Return each record unchanged and drop the images.

Segment Open

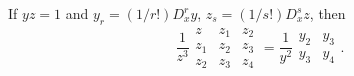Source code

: If $yz = 1$ and $y_{r} = (1/r!) D_{x}^{r}y$, $z_{s} = (1/s!) D_{x}^{s}z$, then
\[
\frac{1}{z^{3}}
\begin{matrix}
    z    & z_{1}& z_{2}\\
    z_{1}& z_{2}& z_{3}\\
    z_{2}& z_{3}& z_{4}
\end{matrix}
= \frac{1}{y^{2}}
\begin{matrix}
    y_{2}& y_{3}\\
    y_{3}& y_{4}
\end{matrix}.
\]

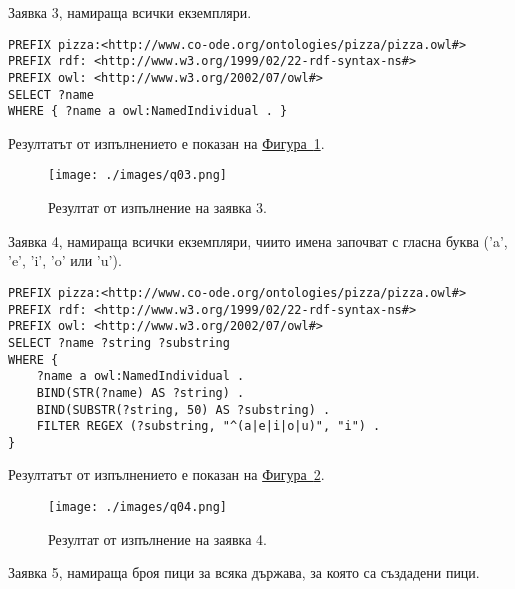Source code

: \documentclass[12pt]{article}
\begin{document}
        Заявка 3, намираща всички екземпляри.
        
        \begin{lstlisting}[language=SPARQL,style=sparql]
PREFIX pizza:<http://www.co-ode.org/ontologies/pizza/pizza.owl#>
PREFIX rdf: <http://www.w3.org/1999/02/22-rdf-syntax-ns#>
PREFIX owl: <http://www.w3.org/2002/07/owl#>
SELECT ?name
WHERE { ?name a owl:NamedIndividual . }\end{lstlisting}

        Резултатът от изпълнението е показан на \hyperref[fig:q03]{Фигура~\ref*{fig:q03}}.

        \begin{center}
            \begin{figure}
            \centering
                \texttt{[image: ./images/q03.png]}
                \caption{Резултат от изпълнение на заявка 3.}
                \label{fig:q03}
            \end{figure}
        \end{center}

\clearpage
\pagebreak

        Заявка 4, намираща всички екземпляри, чиито имена започват с гласна буква ('a', 'e', 'i', 'o' или 'u').
        
        \begin{lstlisting}[language=SPARQL,style=sparql]
PREFIX pizza:<http://www.co-ode.org/ontologies/pizza/pizza.owl#>
PREFIX rdf: <http://www.w3.org/1999/02/22-rdf-syntax-ns#>
PREFIX owl: <http://www.w3.org/2002/07/owl#>
SELECT ?name ?string ?substring
WHERE {
    ?name a owl:NamedIndividual .
    BIND(STR(?name) AS ?string) .
    BIND(SUBSTR(?string, 50) AS ?substring) .
    FILTER REGEX (?substring, "^(a|e|i|o|u)", "i") .
}\end{lstlisting}

        Резултатът от изпълнението е показан на \hyperref[fig:q04]{Фигура~\ref*{fig:q04}}.

        \begin{center}
            \begin{figure}
            \centering
                \texttt{[image: ./images/q04.png]}
                \caption{Резултат от изпълнение на заявка 4.}
                \label{fig:q04}
            \end{figure}
        \end{center}

\clearpage
\pagebreak

        Заявка 5, намираща броя пици за всяка държава, за която са създадени пици.
        
\end{document}
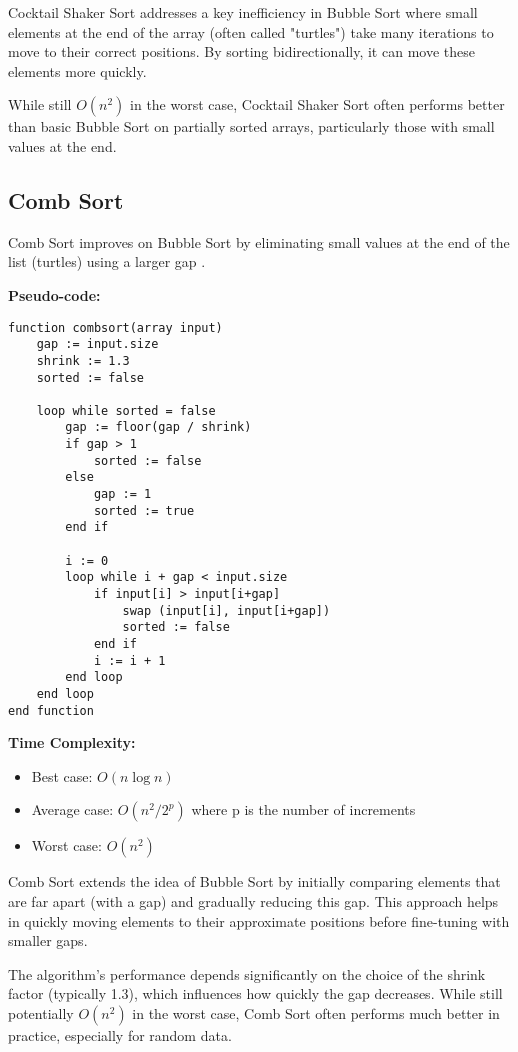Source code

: \documentclass[sigconf]{acmart}
\begin{document}
Cocktail Shaker Sort addresses a key inefficiency in Bubble Sort where small elements at the end of the array (often called "turtles") take many iterations to move to their correct positions. By sorting bidirectionally, it can move these elements more quickly.

While still $O(n^2)$ in the worst case, Cocktail Shaker Sort often performs better than basic Bubble Sort on partially sorted arrays, particularly those with small values at the end.

\subsection{Comb Sort}
Comb Sort improves on Bubble Sort by eliminating small values at the end of the list (turtles) using a larger gap \cite{combsort, dobosiewicz1980efficient}.

\textbf{Pseudo-code:}
\begin{verbatim}
function combsort(array input)
    gap := input.size
    shrink := 1.3
    sorted := false
    
    loop while sorted = false
        gap := floor(gap / shrink)
        if gap > 1
            sorted := false
        else
            gap := 1
            sorted := true
        end if
        
        i := 0
        loop while i + gap < input.size
            if input[i] > input[i+gap]
                swap (input[i], input[i+gap])
                sorted := false
            end if
            i := i + 1
        end loop
    end loop
end function
\end{verbatim}

\textbf{Time Complexity:}
\begin{itemize}
    \item Best case: $O(n \log n)$
    \item Average case: $O(n^2/2^p)$ where p is the number of increments
    \item Worst case: $O(n^2)$
\end{itemize}

Comb Sort extends the idea of Bubble Sort by initially comparing elements that are far apart (with a gap) and gradually reducing this gap. This approach helps in quickly moving elements to their approximate positions before fine-tuning with smaller gaps.

The algorithm's performance depends significantly on the choice of the shrink factor (typically 1.3), which influences how quickly the gap decreases. While still potentially $O(n^2)$ in the worst case, Comb Sort often performs much better in practice, especially for random data.
\end{document}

Segment Closed

> RESPONSE TO THIS EXERCISE:
Source code

: If $yz = 1$ and $y_{r} = (1/r!) D_{x}^{r}y$, $z_{s} = (1/s!) D_{x}^{s}z$, then
\[
\frac{1}{z^{3}}
\begin{matrix}
    z    & z_{1}& z_{2}\\
    z_{1}& z_{2}& z_{3}\\
    z_{2}& z_{3}& z_{4}
\end{matrix}
= \frac{1}{y^{2}}
\begin{matrix}
    y_{2}& y_{3}\\
    y_{3}& y_{4}
\end{matrix}.
\]

Source code

: \documentclass[12pt]{article}
\begin{document}
        Заявка 3, намираща всички екземпляри.
        
        \begin{lstlisting}[language=SPARQL,style=sparql]
PREFIX pizza:<http://www.co-ode.org/ontologies/pizza/pizza.owl#>
PREFIX rdf: <http://www.w3.org/1999/02/22-rdf-syntax-ns#>
PREFIX owl: <http://www.w3.org/2002/07/owl#>
SELECT ?name
WHERE { ?name a owl:NamedIndividual . }\end{lstlisting}

        Резултатът от изпълнението е показан на \hyperref[fig:q03]{Фигура~\ref*{fig:q03}}.

        \begin{center}
            \begin{figure}
            \centering
                \texttt{[image: ./images/q03.png]}
                \caption{Резултат от изпълнение на заявка 3.}
                \label{fig:q03}
            \end{figure}
        \end{center}

\clearpage
\pagebreak

        Заявка 4, намираща всички екземпляри, чиито имена започват с гласна буква ('a', 'e', 'i', 'o' или 'u').
        
        \begin{lstlisting}[language=SPARQL,style=sparql]
PREFIX pizza:<http://www.co-ode.org/ontologies/pizza/pizza.owl#>
PREFIX rdf: <http://www.w3.org/1999/02/22-rdf-syntax-ns#>
PREFIX owl: <http://www.w3.org/2002/07/owl#>
SELECT ?name ?string ?substring
WHERE {
    ?name a owl:NamedIndividual .
    BIND(STR(?name) AS ?string) .
    BIND(SUBSTR(?string, 50) AS ?substring) .
    FILTER REGEX (?substring, "^(a|e|i|o|u)", "i") .
}\end{lstlisting}

        Резултатът от изпълнението е показан на \hyperref[fig:q04]{Фигура~\ref*{fig:q04}}.

        \begin{center}
            \begin{figure}
            \centering
                \texttt{[image: ./images/q04.png]}
                \caption{Резултат от изпълнение на заявка 4.}
                \label{fig:q04}
            \end{figure}
        \end{center}

\clearpage
\pagebreak

        Заявка 5, намираща броя пици за всяка държава, за която са създадени пици.
        
\end{document}
Source code

: \documentclass[sigconf]{acmart}
\begin{document}
Cocktail Shaker Sort addresses a key inefficiency in Bubble Sort where small elements at the end of the array (often called "turtles") take many iterations to move to their correct positions. By sorting bidirectionally, it can move these elements more quickly.

While still $O(n^2)$ in the worst case, Cocktail Shaker Sort often performs better than basic Bubble Sort on partially sorted arrays, particularly those with small values at the end.

\subsection{Comb Sort}
Comb Sort improves on Bubble Sort by eliminating small values at the end of the list (turtles) using a larger gap \cite{combsort, dobosiewicz1980efficient}.

\textbf{Pseudo-code:}
\begin{verbatim}
function combsort(array input)
    gap := input.size
    shrink := 1.3
    sorted := false
    
    loop while sorted = false
        gap := floor(gap / shrink)
        if gap > 1
            sorted := false
        else
            gap := 1
            sorted := true
        end if
        
        i := 0
        loop while i + gap < input.size
            if input[i] > input[i+gap]
                swap (input[i], input[i+gap])
                sorted := false
            end if
            i := i + 1
        end loop
    end loop
end function
\end{verbatim}

\textbf{Time Complexity:}
\begin{itemize}
    \item Best case: $O(n \log n)$
    \item Average case: $O(n^2/2^p)$ where p is the number of increments
    \item Worst case: $O(n^2)$
\end{itemize}

Comb Sort extends the idea of Bubble Sort by initially comparing elements that are far apart (with a gap) and gradually reducing this gap. This approach helps in quickly moving elements to their approximate positions before fine-tuning with smaller gaps.

The algorithm's performance depends significantly on the choice of the shrink factor (typically 1.3), which influences how quickly the gap decreases. While still potentially $O(n^2)$ in the worst case, Comb Sort often performs much better in practice, especially for random data.
\end{document}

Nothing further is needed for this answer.